Functional MRI Artifacts
The main artifacts in fMRI are caused by susceptibility, which are due to local magnetic field inhomogeneity. Common sources of these artifacts are at air-tissue interfaces such as the ear and nasal canals, which can cause signal loss in the auditory cortex and frontal lobe, respectively. There are other potential sources of susceptibility artifacts including the sphenoid sinus in the inferior frontal cortex and geometric distortion due to scanner Bo field inhomogeneity. There are also subject-related artifacts including those caused by the movement of brain parenchyma and the subject’s motion due to heart rate, respiratory rate, and bulk head motion. Cardiac pulsation artifacts can appear as large as a few percent signal change of BOLD contrast. Bulk head motion can cause voxels on the periphery of the brain to appear activated. Reviewing the images in “real-time mode” and checking temporal variations in the time series often allows for identifying problematic volumes or slices that should be removed before further processing steps ( Fig. 4 ).

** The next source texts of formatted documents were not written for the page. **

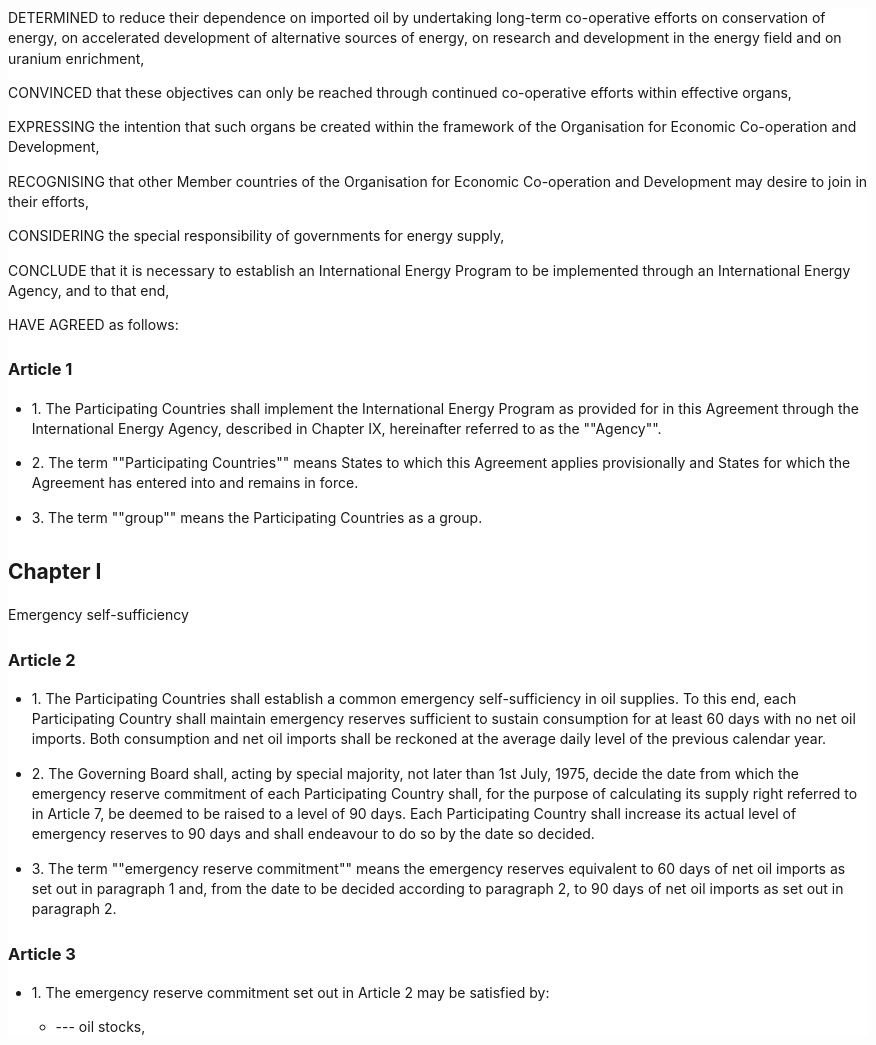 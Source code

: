 DETERMINED to reduce their dependence on imported oil by undertaking long-term co-operative efforts on conservation of energy, on accelerated development of alternative sources of energy, on research and development in the energy field and on uranium enrichment,

CONVINCED that these objectives can only be reached through continued co-operative efforts within effective organs,

EXPRESSING the intention that such organs be created within the framework of the Organisation for Economic Co-operation and Development,

RECOGNISING that other Member countries of the Organisation for Economic Co-operation and Development may desire to join in their efforts,

CONSIDERING the special responsibility of governments for energy supply,

CONCLUDE that it is necessary to establish an International Energy Program to be implemented through an International Energy Agency, and to that end,

HAVE AGREED as follows:

### Article 1
    
*   1\. The Participating Countries shall implement the International Energy Program as provided for in this Agreement through the International Energy Agency, described in Chapter IX, hereinafter referred to as the ""Agency"".

*   2\. The term ""Participating Countries"" means States to which this Agreement applies provisionally and States for which the Agreement has entered into and remains in force.

*   3\. The term ""group"" means the Participating Countries as a group.

## Chapter I  
Emergency self-sufficiency

### Article 2
    
*   1\. The Participating Countries shall establish a common emergency self-sufficiency in oil supplies. To this end, each Participating Country shall maintain emergency reserves sufficient to sustain consumption for at least 60 days with no net oil imports. Both consumption and net oil imports shall be reckoned at the average daily level of the previous calendar year.

*   2\. The Governing Board shall, acting by special majority, not later than 1st July, 1975, decide the date from which the emergency reserve commitment of each Participating Country shall, for the purpose of calculating its supply right referred to in Article 7, be deemed to be raised to a level of 90 days. Each Participating Country shall increase its actual level of emergency reserves to 90 days and shall endeavour to do so by the date so decided.

*   3\. The term ""emergency reserve commitment"" means the emergency reserves equivalent to 60 days of net oil imports as set out in paragraph 1 and, from the date to be decided according to paragraph 2, to 90 days of net oil imports as set out in paragraph 2\.

### Article 3
    
*   1\. The emergency reserve commitment set out in Article 2 may be satisfied by:
        
    *   --- oil stocks,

Motion is a major problem for fMRI studies, for it is the greatest cause of fMRI examination failure. In clinical fMRI, patients tend to show more frequent unintended head and body movements due to their underlying, neurologic condition than healthy control subjects. Motion is also more easily prevented than corrected. Therefore, patients must be specifically instructed how head motion can degrade the image quality and may lead to a repeated scan. In the scanner, ensuring maximal patient comfort can decrease the chance of motion. In addition, vocal feedback and encouragement right before each scan will help to minimize motion artifacts.

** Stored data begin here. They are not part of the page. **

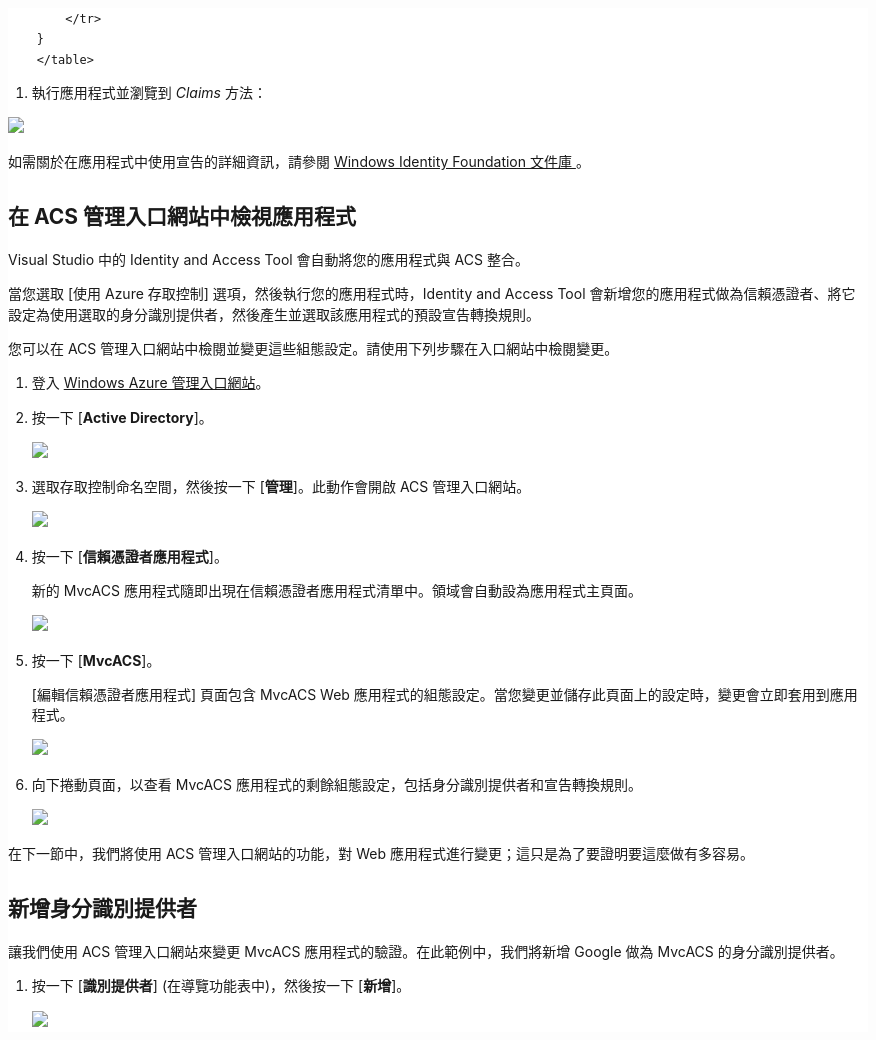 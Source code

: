             </tr>
        }
        </table>

1. 執行應用程式並瀏覽到  *Claims* 方法：

![][666]

如需關於在應用程式中使用宣告的詳細資訊，請參閱 [Windows Identity Foundation 文件庫 ](http://msdn.microsoft.com/library/hh377151.aspx)。

## 在 ACS 管理入口網站中檢視應用程式

Visual Studio 中的 Identity and Access Tool 會自動將您的應用程式與 ACS 整合。

當您選取 [使用 Azure 存取控制] 選項，然後執行您的應用程式時，Identity and Access Tool 會新增您的應用程式做為信賴憑證者、將它設定為使用選取的身分識別提供者，然後產生並選取該應用程式的預設宣告轉換規則。

您可以在 ACS 管理入口網站中檢閱並變更這些組態設定。請使用下列步驟在入口網站中檢閱變更。

1.	登入 [Windows Azure 管理入口網站](http://manage.WindowsAzure.com)。

2.	按一下 [**Active Directory**]。 

	![][8]

3.	選取存取控制命名空間，然後按一下 [**管理**]。此動作會開啟 ACS 管理入口網站。

	![][9]


4.	按一下 [**信賴憑證者應用程式**]。

	新的 MvcACS 應用程式隨即出現在信賴憑證者應用程式清單中。領域會自動設為應用程式主頁面。

	![][10]


5.	按一下 [**MvcACS**]。

	[編輯信賴憑證者應用程式] 頁面包含 MvcACS Web 應用程式的組態設定。當您變更並儲存此頁面上的設定時，變更會立即套用到應用程式。

	![][11]

6.	向下捲動頁面，以查看 MvcACS 應用程式的剩餘組態設定，包括身分識別提供者和宣告轉換規則。

	![][12]

在下一節中，我們將使用 ACS 管理入口網站的功能，對 Web 應用程式進行變更；這只是為了要證明要這麼做有多容易。

## 新增身分識別提供者

讓我們使用 ACS 管理入口網站來變更 MvcACS 應用程式的驗證。在此範例中，我們將新增 Google 做為 MvcACS 的身分識別提供者。

1.	按一下 [**識別提供者**] (在導覽功能表中)，然後按一下 [**新增**]。

	![][13]


  [何謂 ACS？]: #what-is
  [概念]: #concepts
  [必要條件]: #pre
  [建立 ASP.NET MVC 應用程式]: #create-web-app
  [建立存取控制命名空間]: #create-namespace
  [整合您的 Web 應用程式與 ACS]: #Identity-Access
  [測試與 ACS 的整合]: #Test-ACS
  [在 ACS 管理入口網站中檢視應用程式]: acs-portal
  [新增身分識別提供者]: #add-IP
  [後續步驟]: #whats-next
  [vcsb]: #bkmk_viewClaims
  [vpp]: #bkmk_VP
  [存取控制服務 2.0]: http://go.microsoft.com/fwlink/?LinkID=212360
  [身分識別與存取工具]: http://go.microsoft.com/fwlink/?LinkID=245849
  [Azure 管理入口網站]: http://manage.WindowsAzure.com
  [0]: ./media/active-directory-dotnet-how-to-use-access-control/acs-01.png
  [1]: ./media/active-directory-dotnet-how-to-use-access-control/acsCreateNamespace.png
  [2]: ./media/active-directory-dotnet-how-to-use-access-control/acsQuickCreate.png
  [3]: ./media/active-directory-dotnet-how-to-use-access-control/rzMvc.png
  [4]: ./media/active-directory-dotnet-how-to-use-access-control/rzIA.png
[44]: ./media/active-directory-dotnet-how-to-use-access-control/rzPT.png
 [444]: ./media/active-directory-dotnet-how-to-use-access-control/rzC.png
  [5]: ./media/active-directory-dotnet-how-to-use-access-control/acsIdAndAccess1.png
  [6]: ./media/active-directory-dotnet-how-to-use-access-control/acsMSFTAcct.png
  [66]: ./media/active-directory-dotnet-how-to-use-access-control/rzAv.png
  [666]: ./media/active-directory-dotnet-how-to-use-access-control/rzCl.png
  [7]: ./media/active-directory-dotnet-how-to-use-access-control/acsSignIn.png
  [8]: ./media/active-directory-dotnet-how-to-use-access-control/acsClickManage.png
  [9]: ./media/active-directory-dotnet-how-to-use-access-control/acsACSPortal.png
  [10]: ./media/active-directory-dotnet-how-to-use-access-control/acsRPPage.png
  [11]: ./media/active-directory-dotnet-how-to-use-access-control/acsEdit-RP.png
  [12]: ./media/active-directory-dotnet-how-to-use-access-control/acsEdit-RP2.png
  [13]: ./media/active-directory-dotnet-how-to-use-access-control/acsAdd-Idp.png
  [14]: ./media/active-directory-dotnet-how-to-use-access-control/acsAdd-Google.png
  [15]: ./media/active-directory-dotnet-how-to-use-access-control/acsSave-Google.png
  [16]: ./media/active-directory-dotnet-how-to-use-access-control/acsIdAndA-after.png
  [17]: ./media/active-directory-dotnet-how-to-use-access-control/acsConfigAcsNamespace.png
  [18]: ./media/active-directory-dotnet-how-to-use-access-control/acsManagementService.png
  [19]: ./media/active-directory-dotnet-how-to-use-access-control/acsShowKey.png
  [20]: ./media/active-directory-dotnet-how-to-use-access-control/acsConfigAcsNamespace2.png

As task-related BOLD signal percentage changes are small (on the order of single-digit percentage changes) and because data analysis is based on signal variation in the voxel time series, even small head motion can heavily confound statistical analyses. Motion can occur during different paradigms and in different directions; leg motion for foot motor tasks can cause head movement in the inferior-to-superior direction, while the tongue motor task cause shifts in head placement.
Motion during fMRI can be of 2 kinds: randomly timed motion or stimulus-correlated motion . Randomly timed motion (that is not correlated with the stimulus task) can block real activity by increasing false negatives in the activation map. False negatives may increase when the random motion occurs during the baseline volumes where no task-induced activation should be present. On the other hand, stimulus-correlated motion creates false positives, as voxels of higher signal intensity can be shifted into surrounding areas of the activating region that are originally occupied by other voxels of lower signal intensity. If 2 neighboring voxels differ in intrinsic brightness by 15%, then a motion of 10% of a voxel dimension can result in a 1.5% signal change which is comparable to the BOLD signal percent change during stimulus activation at 1.5 T. Stimulus-correlated motion is particularly problematic because most software programs do not have a tool to separate true activity from activation due to head motion. Stimulus-correlated motion can be especially severe in areas lying near the high-contrast boundaries in the brain ( Fig. 5 ). Percent signal change of the voxels due to stimulus-correlated motion is typically much higher than that of the true activated voxels. The percent signal change could be used as a threshold to remove such false positive voxels.